Task goal: Every line of the records that contains the string "citybiz" counts once; give the total and nothing else.

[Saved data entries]
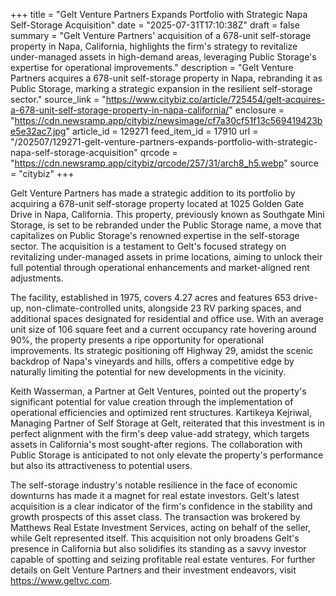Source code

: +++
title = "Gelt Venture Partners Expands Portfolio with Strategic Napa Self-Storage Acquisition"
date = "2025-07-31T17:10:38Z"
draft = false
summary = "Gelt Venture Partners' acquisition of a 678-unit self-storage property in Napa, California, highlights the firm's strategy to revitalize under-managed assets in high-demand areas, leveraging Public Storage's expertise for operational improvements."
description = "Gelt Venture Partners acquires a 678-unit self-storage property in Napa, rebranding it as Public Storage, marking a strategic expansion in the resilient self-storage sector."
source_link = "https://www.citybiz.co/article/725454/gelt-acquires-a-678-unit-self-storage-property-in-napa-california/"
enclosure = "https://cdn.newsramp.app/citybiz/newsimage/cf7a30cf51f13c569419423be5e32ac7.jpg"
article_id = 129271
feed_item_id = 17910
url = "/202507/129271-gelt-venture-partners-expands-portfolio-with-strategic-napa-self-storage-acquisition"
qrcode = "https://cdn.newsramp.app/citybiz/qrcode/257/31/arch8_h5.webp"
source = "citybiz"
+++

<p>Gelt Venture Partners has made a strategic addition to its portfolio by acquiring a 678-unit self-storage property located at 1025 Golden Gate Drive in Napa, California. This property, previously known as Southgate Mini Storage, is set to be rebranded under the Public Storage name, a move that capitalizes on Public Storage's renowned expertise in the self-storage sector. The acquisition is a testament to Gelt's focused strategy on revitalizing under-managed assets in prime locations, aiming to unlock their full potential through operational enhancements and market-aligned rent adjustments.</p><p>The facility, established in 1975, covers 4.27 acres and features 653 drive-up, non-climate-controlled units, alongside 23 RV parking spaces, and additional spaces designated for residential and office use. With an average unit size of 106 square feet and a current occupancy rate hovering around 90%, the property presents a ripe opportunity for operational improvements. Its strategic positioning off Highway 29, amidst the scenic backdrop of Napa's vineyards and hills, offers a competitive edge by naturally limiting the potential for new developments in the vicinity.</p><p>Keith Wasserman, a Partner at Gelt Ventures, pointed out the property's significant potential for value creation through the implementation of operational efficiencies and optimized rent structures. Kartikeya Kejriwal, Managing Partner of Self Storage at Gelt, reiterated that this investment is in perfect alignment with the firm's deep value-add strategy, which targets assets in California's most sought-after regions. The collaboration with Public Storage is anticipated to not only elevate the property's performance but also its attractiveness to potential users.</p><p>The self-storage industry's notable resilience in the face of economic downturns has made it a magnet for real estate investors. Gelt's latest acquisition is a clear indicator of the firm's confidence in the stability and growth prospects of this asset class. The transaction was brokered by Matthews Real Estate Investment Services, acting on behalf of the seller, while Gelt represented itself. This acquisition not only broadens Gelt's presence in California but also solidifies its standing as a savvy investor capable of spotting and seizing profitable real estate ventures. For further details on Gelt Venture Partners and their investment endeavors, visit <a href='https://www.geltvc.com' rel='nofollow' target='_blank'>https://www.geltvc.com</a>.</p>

Written solution: 4